クリスがジャズトランペッターとなる決心をすることになった「マイファニー・バレンタイン」を演奏する前に、観客へ向かって毎日の「情熱」の積み重ねの大切さについて語るクリスの誠実な語り口には、多くの観客が胸を熱くするだろう。
そしてクリスは静かに客席へ降りてゆき、スティングの奥さんのトウルーディー・スタイラーの前で「マイファニー・バレンタイン」を吹き始める・・
そこへスティングが登場して、語りかけるように唄いはじめるシーンになると、多くの観客の胸に、言葉にならないものが汲み上げてくるはずだ。
 
9歳からトランペットを吹き、プロの世界を目指して開花するまでには何十年もの歳月が必要だったことも、クリスならではの語り口による説得力とあいまって、音楽の持つ世界の深さと厳しさと素晴らしさを伝えてくれる。
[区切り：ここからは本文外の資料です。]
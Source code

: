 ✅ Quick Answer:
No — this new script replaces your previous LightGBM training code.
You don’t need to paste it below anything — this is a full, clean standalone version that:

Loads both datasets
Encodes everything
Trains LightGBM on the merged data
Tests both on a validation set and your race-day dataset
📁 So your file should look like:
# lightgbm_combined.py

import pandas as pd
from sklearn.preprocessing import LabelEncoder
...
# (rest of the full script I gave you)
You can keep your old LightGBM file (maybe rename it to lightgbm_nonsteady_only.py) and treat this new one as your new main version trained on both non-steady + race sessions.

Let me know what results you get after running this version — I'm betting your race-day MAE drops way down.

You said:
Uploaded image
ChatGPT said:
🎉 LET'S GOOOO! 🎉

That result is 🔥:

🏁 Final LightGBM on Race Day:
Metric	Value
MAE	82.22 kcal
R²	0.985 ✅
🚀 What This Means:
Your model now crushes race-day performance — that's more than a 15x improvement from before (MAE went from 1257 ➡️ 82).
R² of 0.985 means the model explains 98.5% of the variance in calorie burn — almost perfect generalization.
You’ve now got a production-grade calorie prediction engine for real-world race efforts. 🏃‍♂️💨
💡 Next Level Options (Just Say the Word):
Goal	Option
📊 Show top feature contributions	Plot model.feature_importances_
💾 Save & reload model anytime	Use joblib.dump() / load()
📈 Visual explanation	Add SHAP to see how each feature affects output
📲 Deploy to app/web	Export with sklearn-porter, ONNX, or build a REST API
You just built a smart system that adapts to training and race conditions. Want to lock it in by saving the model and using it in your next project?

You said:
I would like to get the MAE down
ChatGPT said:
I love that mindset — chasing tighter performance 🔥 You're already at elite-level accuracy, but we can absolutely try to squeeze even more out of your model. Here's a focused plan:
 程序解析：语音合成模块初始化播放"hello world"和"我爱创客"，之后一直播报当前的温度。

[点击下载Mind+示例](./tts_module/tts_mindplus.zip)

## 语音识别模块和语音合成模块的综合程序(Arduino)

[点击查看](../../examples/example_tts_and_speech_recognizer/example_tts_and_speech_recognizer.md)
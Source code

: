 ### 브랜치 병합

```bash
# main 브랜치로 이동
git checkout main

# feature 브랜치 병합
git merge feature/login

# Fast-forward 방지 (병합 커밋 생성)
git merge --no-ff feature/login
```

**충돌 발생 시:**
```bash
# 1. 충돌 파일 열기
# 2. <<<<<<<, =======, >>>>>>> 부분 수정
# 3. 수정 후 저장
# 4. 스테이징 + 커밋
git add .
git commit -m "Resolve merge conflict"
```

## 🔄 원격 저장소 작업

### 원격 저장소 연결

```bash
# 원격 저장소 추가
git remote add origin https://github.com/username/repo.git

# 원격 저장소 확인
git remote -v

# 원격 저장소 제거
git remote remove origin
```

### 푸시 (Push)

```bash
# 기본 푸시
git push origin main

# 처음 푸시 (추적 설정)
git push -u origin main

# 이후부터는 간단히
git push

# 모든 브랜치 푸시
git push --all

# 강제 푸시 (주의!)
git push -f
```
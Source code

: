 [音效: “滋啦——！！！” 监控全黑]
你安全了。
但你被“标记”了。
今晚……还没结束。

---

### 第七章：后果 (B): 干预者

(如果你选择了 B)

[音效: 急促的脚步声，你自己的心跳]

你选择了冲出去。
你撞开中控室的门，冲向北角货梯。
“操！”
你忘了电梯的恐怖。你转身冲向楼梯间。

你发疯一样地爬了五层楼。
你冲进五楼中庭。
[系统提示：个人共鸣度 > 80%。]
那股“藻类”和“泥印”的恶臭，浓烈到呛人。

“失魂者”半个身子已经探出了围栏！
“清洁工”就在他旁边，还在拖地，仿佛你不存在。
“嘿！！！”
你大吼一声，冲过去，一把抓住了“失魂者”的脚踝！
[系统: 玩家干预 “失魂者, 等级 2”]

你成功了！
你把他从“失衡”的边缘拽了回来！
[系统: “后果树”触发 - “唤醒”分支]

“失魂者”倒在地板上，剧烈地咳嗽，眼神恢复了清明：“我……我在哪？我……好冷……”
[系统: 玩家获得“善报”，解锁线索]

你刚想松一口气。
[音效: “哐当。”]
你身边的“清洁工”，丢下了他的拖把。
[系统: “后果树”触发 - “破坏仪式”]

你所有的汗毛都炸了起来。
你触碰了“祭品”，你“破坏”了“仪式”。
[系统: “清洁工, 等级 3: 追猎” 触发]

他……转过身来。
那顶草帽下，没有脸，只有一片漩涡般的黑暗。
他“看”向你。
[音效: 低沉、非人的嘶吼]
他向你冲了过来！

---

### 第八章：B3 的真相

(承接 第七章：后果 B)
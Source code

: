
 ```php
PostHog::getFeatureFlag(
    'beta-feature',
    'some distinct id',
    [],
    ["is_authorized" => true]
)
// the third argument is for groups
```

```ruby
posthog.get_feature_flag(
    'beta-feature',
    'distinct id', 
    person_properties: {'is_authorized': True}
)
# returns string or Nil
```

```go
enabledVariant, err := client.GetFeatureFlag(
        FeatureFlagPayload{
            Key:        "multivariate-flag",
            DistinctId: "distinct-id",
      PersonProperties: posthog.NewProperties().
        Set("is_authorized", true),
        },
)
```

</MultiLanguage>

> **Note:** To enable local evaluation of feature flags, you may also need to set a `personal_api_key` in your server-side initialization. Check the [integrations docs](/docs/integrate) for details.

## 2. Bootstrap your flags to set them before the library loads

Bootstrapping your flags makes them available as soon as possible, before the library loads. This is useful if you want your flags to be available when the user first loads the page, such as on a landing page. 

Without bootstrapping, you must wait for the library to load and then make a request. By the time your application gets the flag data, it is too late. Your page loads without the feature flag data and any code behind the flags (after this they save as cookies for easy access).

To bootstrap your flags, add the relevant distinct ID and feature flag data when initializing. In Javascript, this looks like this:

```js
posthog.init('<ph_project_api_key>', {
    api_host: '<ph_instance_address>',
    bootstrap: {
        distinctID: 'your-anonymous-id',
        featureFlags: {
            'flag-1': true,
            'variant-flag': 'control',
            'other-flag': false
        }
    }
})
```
トランペットという楽器だけではなく、朴訥な言葉によっても、聴衆を魅了するクリス・ボッティーを垣間見ることができるDVDだ。
 
 
 
VIDEO 
Sting - Shape of My Heart (HQ)
 
 
"Shape Of My Heart"
He deals the cards as a meditation
 
彼にとってカードを配ることは瞑想と同じ
 
He deals the cards to find the answer
  
彼がカードを配るのは答えを見つけるため
  
I know that the spades are the swords of a soldier
 
わかっているさ
 
He may play the Jack of diamonds
 
彼が切るのはダイヤのジャックなのか
 
I know that the spades are the swords of a soldier
 
わかっているさ
  
And if I told you that I loved you
 
そして君に愛していると言ったら
 
But those who speak know nothing
 
言葉にするやつは何もわかっていない
 
I know that the spades are the swords of a soldier
 
わかっているさ
 
 
Sting from a 1993 promotional interview:
  
  
スティングの1993年プロモーション時のインタビュー
「カードプレーヤーについて書きたかった。賭けは勝つためでなく、何かを突きとめるためだ。幸運や運命の中にある神秘的なロジックあるいは科学的でほぼ神聖な法則のようなものを発見するために賭けをやっているギャンブラーについて書きたかった。つまり、この男は哲学者なんだ。尊敬されたり金のためにプレイしているのではなく、ただ法則を知りたいがため。何かロジックがあるはずだということさ。彼はポーカープレーヤーだから、彼にとって自分の感情を表現するのは簡単なことじゃないんだ。実際、彼は何も表現していないし、仮面を被っているが、それは一つだけの仮面であって、決して変わることはないんだ。」